*PROBLEM TO WORK ON*:
The word "сети" may appear in some lines of the data; copy every such line.

#### THE INPUT

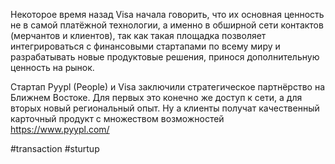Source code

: 
Некоторое время назад Visa начала говорить, что их основная ценность не в самой платёжной технологии, а именно в обширной сети контактов (мерчантов и клиентов), так как такая площадка позволяет интегрироваться с финансовыми стартапами по всему миру и разрабатывать новые продуктовые решения, принося дополнительную ценность на рынок. 

Стартап Pyypl (People) и Visa заключили стратегическое партнёрство на Ближнем Востоке. Для первых это конечно же доступ к сети, а для вторых новый региональный опыт. Ну а клиенты получат качественный карточный продукт с множеством возможностей https://www.pyypl.com/

#transaction #sturtup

########

*REPLY*:
Некоторое время назад Visa начала говорить, что их основная ценность не в самой платёжной технологии, а именно в обширной сети контактов (мерчантов и клиентов), так как такая площадка позволяет интегрироваться с финансовыми стартапами по всему миру и разрабатывать новые продуктовые решения, принося дополнительную ценность на рынок. 
Стартап Pyypl (People) и Visa заключили стратегическое партнёрство на Ближнем Востоке. Для первых это конечно же доступ к сети, а для вторых новый региональный опыт. Ну а клиенты получат качественный карточный продукт с множеством возможностей https://www.pyypl.com/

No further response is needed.